Il restait là, humilié et n'osant plus bouger. Elle fut prise de remords, sourit au milieu de ses larmes, et appuyant sa tête sur les genoux de Pierre, elle dit:
--À mon tour!
Pierre, inquiet encore, lui pressait les cheveux, comme on caresse un chat. Il murmura:
--Luce, qu'est-ce que c'était? Dis-moi!...
--Rien, dit-elle, j'ai vu des choses tristes.
Il était trop respectueux de ses secrets pour insister. Mais Luce reprit, un moment après:
--Ah! il y a des instants... On a honte d'être des hommes...
Pierre tressaillit.
--Oui, dit-il.
Et après un silence, en se penchant, il dit tout bas:
--Pardon!
Luce se releva impétueusement, se jeta au cou de Pierre, en répétant:
--Pardon!
Et leurs bouches se prirent.
Les deux enfants avaient besoin de se consoler tous deux. Sans le dire tout haut, ils pensaient:
--Heureusement qu'on va mourir!... Le plus affreux serait de devenir un de ces hommes qui sont si fiers d'être hommes, de détruire, d'avilir...
Les lèvres touchant les lèvres, les cils frôlant les cils, ils plongeaient leur regard l'un dans l'autre, souriant, avec une tendre pitié. Et ils ne se lassaient pas de ce divin sentiment, qui est la forme la plus pure de l'amour. Enfin, ils s'arrachèrent à leur contemplation; et Luce, avec des yeux rassérénés, revit la douceur du ciel, des arbres renaissants et du souffle des fleurs.
--Comme c'est beau! dit-elle.
Elle pensait:
--Pourquoi les choses sont-elles si belles? Et nous, si pauvres, si médiocres, si laids!... (Si ce n'est toi, mon amour, si ce n'est toi!...)
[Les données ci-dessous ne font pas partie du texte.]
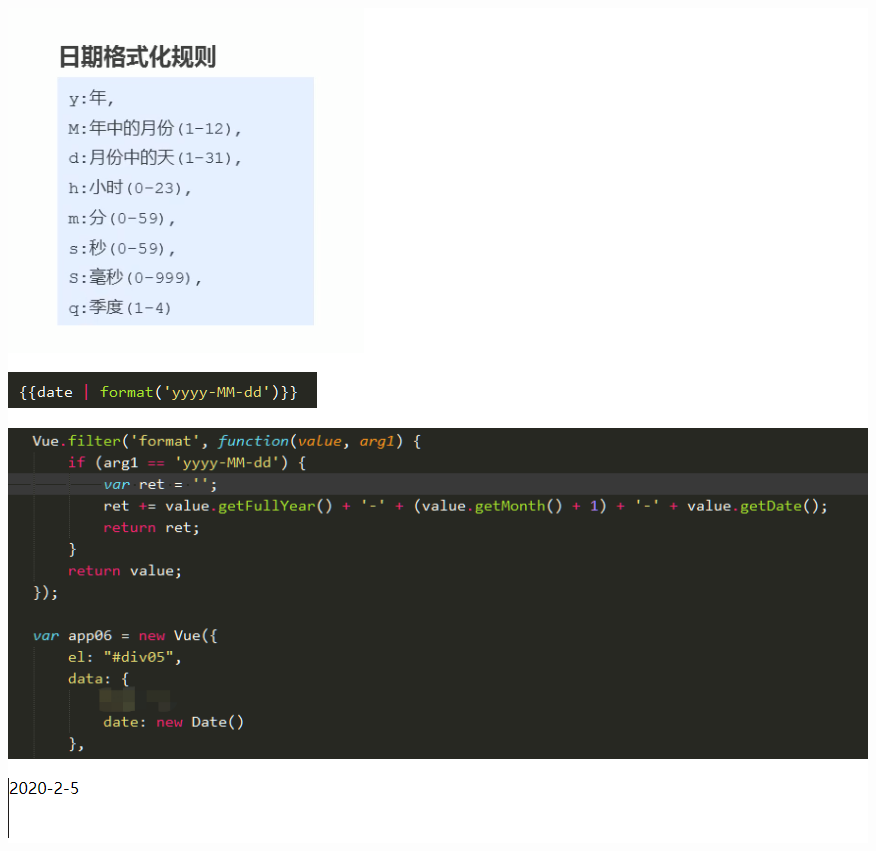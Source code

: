 ![1580835867075](image/1580835867075.png)

![1580836616225](image/1580836616225.png)



![1580836636202](image/1580836636202.png)

![1580836645866](image/1580836645866.png)




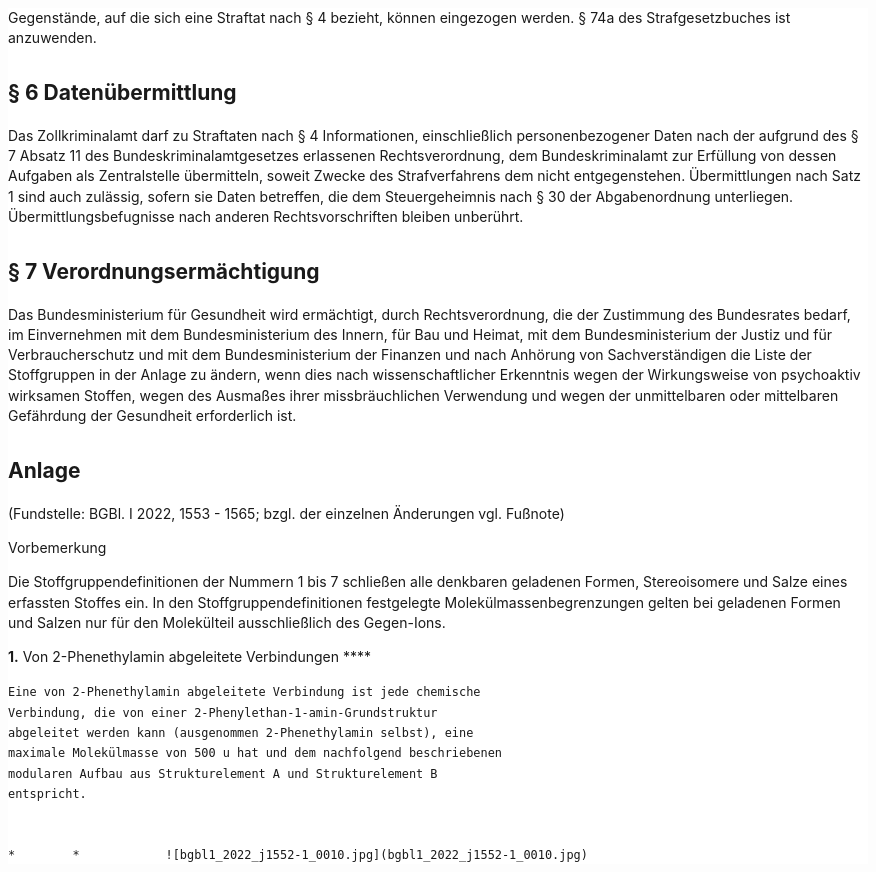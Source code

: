 Gegenstände, auf die sich eine Straftat nach § 4 bezieht, können
eingezogen werden. § 74a des Strafgesetzbuches ist anzuwenden.


## § 6 Datenübermittlung

Das Zollkriminalamt darf zu Straftaten nach § 4 Informationen,
einschließlich personenbezogener Daten nach der aufgrund des § 7
Absatz 11 des Bundeskriminalamtgesetzes erlassenen Rechtsverordnung,
dem Bundeskriminalamt zur Erfüllung von dessen Aufgaben als
Zentralstelle übermitteln, soweit Zwecke des Strafverfahrens dem nicht
entgegenstehen. Übermittlungen nach Satz 1 sind auch zulässig, sofern
sie Daten betreffen, die dem Steuergeheimnis nach § 30 der
Abgabenordnung unterliegen. Übermittlungsbefugnisse nach anderen
Rechtsvorschriften bleiben unberührt.


## § 7 Verordnungsermächtigung

Das Bundesministerium für Gesundheit wird ermächtigt, durch
Rechtsverordnung, die der Zustimmung des Bundesrates bedarf, im
Einvernehmen mit dem Bundesministerium des Innern, für Bau und Heimat,
mit dem Bundesministerium der Justiz und für Verbraucherschutz und mit
dem Bundesministerium der Finanzen und nach Anhörung von
Sachverständigen die Liste der Stoffgruppen in der Anlage zu ändern,
wenn dies nach wissenschaftlicher Erkenntnis wegen der Wirkungsweise
von psychoaktiv wirksamen Stoffen, wegen des Ausmaßes ihrer
missbräuchlichen Verwendung und wegen der unmittelbaren oder
mittelbaren Gefährdung der Gesundheit erforderlich ist.


## Anlage

(Fundstelle: BGBl. I 2022, 1553 - 1565;
bzgl. der einzelnen Änderungen vgl. Fußnote)

Vorbemerkung

Die Stoffgruppendefinitionen der Nummern 1 bis 7 schließen alle
denkbaren geladenen Formen, Stereoisomere und Salze eines erfassten
Stoffes ein. In den Stoffgruppendefinitionen festgelegte
Molekülmassenbegrenzungen gelten bei geladenen Formen und Salzen nur
für den Molekülteil ausschließlich des Gegen-Ions.

**1.** Von 2-Phenethylamin abgeleitete Verbindungen ****

    Eine von 2-Phenethylamin abgeleitete Verbindung ist jede chemische
    Verbindung, die von einer 2-Phenylethan-1-amin-Grundstruktur
    abgeleitet werden kann (ausgenommen 2-Phenethylamin selbst), eine
    maximale Molekülmasse von 500 u hat und dem nachfolgend beschriebenen
    modularen Aufbau aus Strukturelement A und Strukturelement B
    entspricht.


    *        *            ![bgbl1_2022_j1552-1_0010.jpg](bgbl1_2022_j1552-1_0010.jpg)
Elle regarda de nouveau Pierre:
--Eh! que me font les autres?
Et, avec le magnifique illogisme de l'amour, elle éclata de rire, se releva d'un bond, courut dans le bois, et cria:
--Attrape-moi!
Ils jouèrent comme des enfants, tout le reste du jour. Et quand ils furent bien las, ils revinrent, à petits pas, vers la vallée pleine comme une corbeille des gerbes du soleil couchant. Tout leur paraissait neuf de ce qu'ils savouraient, avec un cœur pour deux, avec deux corps pour un.
[Figure 16]
Ils étaient cinq amis du même âge, réunis chez un d'eux, cinq jeunes camarades d'études, qu'une certaine conformité d'esprit, un premier tri de pensées, avait groupés, à part des autres. Et cependant, pas deux qui pensassent de même. Sous l'unanimité prétendue de quarante millions de Français, ils sont quarante millions de cerveaux qui restent chacun chez soi. La pensée de la France est pareille à sa terre, un pays de petites propriétés. De l'un à l'autre lopin, les cinq amis tentaient, par-dessus la haie, d'échanger leurs idées. Mais ils ne faisaient ainsi que se les affirmer plus impérativement, chacun pour soi. Tous, d'ailleurs, d'esprit libre, et sinon tous républicains, tous ennemis de la réaction intellectuelle ou sociale, du retour en arrière.